Note: pricing comparisons and stock information as of October 2012.
adafruit.com has a variety of short pre-terminated wires (using a JST SH 2.54mm pitch connector, not the same as the PH used by Sparkfun) and some inverters. Pricing is quite high, but declines to merely high if enough are bought.
Cool Neon sells both wire and inverters (with a fairly large variety of both). Their wire is sold by the foot and prices are a bit high. However while “white” was listed on their color chart for 1.2mm wire, it wasn’t listed on the ordering pulldown except for their largest diameter 5mm wire. They have a lot of different inverters and power supplies for inverters available.
ellumiglow.com has wire by the foot, although at above-average prices. They did not have 1.2mm white, but did have 2.6mm “lavender white” (which appears to be the newer, and brighter form since it’s described as “pinkish when unlit”). They also have a large variety of inverters. Their connectors do not appear to be JST-PH, but may be a JST-SH from the photos.
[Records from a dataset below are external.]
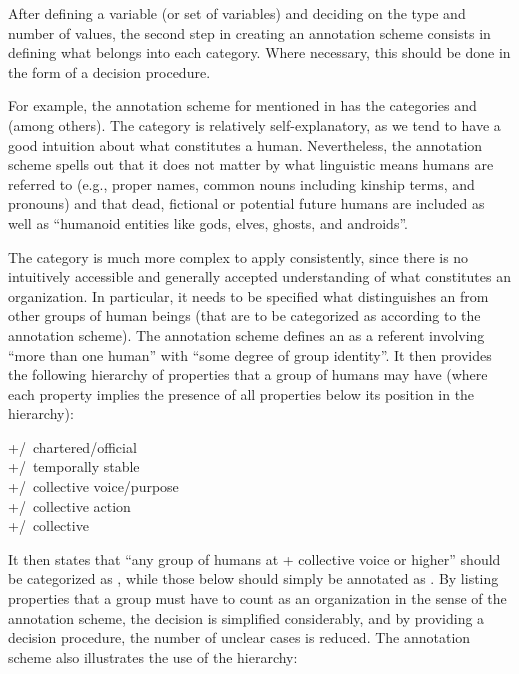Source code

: After defining a variable (or set of variables) and deciding on the type and number of values, the second step in creating an annotation  scheme consists in defining what belongs into each category. Where necessary, this should be done in the form of a decision procedure.

For example, the annotation scheme for   mentioned in  \citep{garretson_coding_2004,zaenen_animacy_2004} has the categories  and  (among others). The category   is relatively self\hyp{}explanatory, as we tend to have a good intuition  about what constitutes a human. Nevertheless, the annotation  scheme spells out that it does not matter by what linguistic means humans  are referred to (e.g., proper names, common nouns  including kinship terms, and pronouns)  and that dead, fictional or potential future humans are included as well as ``humanoid entities like gods, elves, ghosts, and androids''.

The category  is much more complex to apply consistently, since there is no intuitively  accessible and generally accepted understanding of what constitutes an organization. In particular, it needs to be specified what distinguishes an  from other groups of human  beings (that are to be categorized  as  according to the annotation  scheme). The annotation  scheme defines an  as a referent involving ``more than one human'' with ``some degree of group identity''. It then provides the following hierarchy of properties that a group of humans  may have (where each property implies the presence of all properties below its position in the hierarchy):

\begin{exe}
\ex +/\textminus\ chartered/official\\
+/\textminus\ temporally stable\\
+/\textminus\ collective voice/purpose\\
+/\textminus\ collective action\\
+/\textminus\ collective
\label{ex:animacyorg}
\end{exe}

It then states that ``any group of humans  at + collective voice or higher'' should be categorized  as , while those below should simply be annotated  as .  By listing properties that a group must have to count as an organization in the sense of the annotation scheme, the decision is simplified considerably, and by providing a decision procedure, the number of unclear cases is reduced. The annotation  scheme also illustrates the use of the hierarchy:

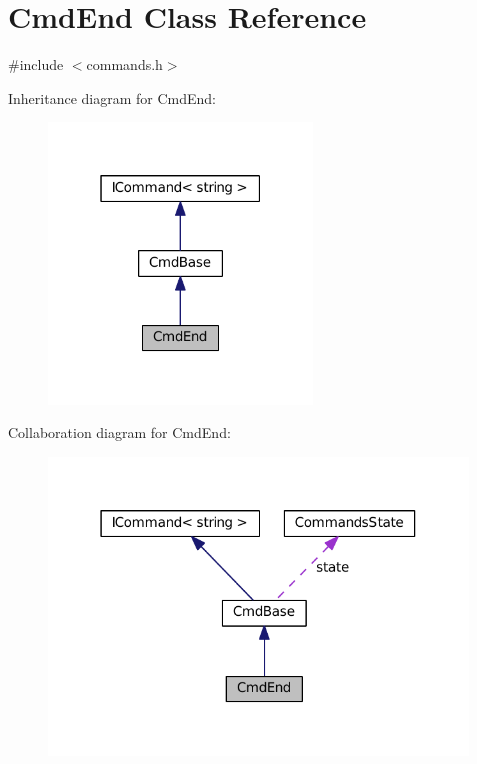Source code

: \hypertarget{class_cmd_end}{}\section{Cmd\+End Class Reference}
\label{class_cmd_end}


{\ttfamily \#include $<$commands.\+h$>$}



Inheritance diagram for Cmd\+End\+:
\nopagebreak
\begin{figure}[H]
\begin{center}
\leavevmode
\includegraphics[width=199pt]{class_cmd_end__inherit__graph}
\end{center}
\end{figure}


Collaboration diagram for Cmd\+End\+:
\nopagebreak
\begin{figure}[H]
\begin{center}
\leavevmode
\includegraphics[width=316pt]{class_cmd_end__coll__graph}
\end{center}
\end{figure}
elwire.com sells wire only in bulk form (very long lengths), and the prices are significantly lower than shorter lengths sold elsewhere (higher in some cases). Their website appears to be “under construction” with a number of empty sections.
Live Wire (elbestbuy.com) sells wire by the foot, but at significantly higher than average prices. They carry 1.2mm wire, but lacked white in all sizes when checked.
SparkFun sells wire and a couple of inverters. Wire is only available in pre-terminated 3m (10’) lengths using JST-PH connectors, but the price is reasonable for that. They do not carry 1.2mm wire, but white 2.3mm wire is available.
Note: The PH connector is a common connector, originally developed by JST (Dutch wikipedia; no English page found), available in a variety of pin counts, SparcFun identifies this explicitly, but photos of some other suppliers suggest they may use a similar connector.
EL Wire is trademarked as LyTec (see their Products page for more info), developed by ELAM.
LadyAda.net (now moved to adafruit.com) has a tutorial on working with EL wire.
Make magazine article on EL Wire. Includes circuit diagram for a do-it-yourself adjustable-frequency inverter.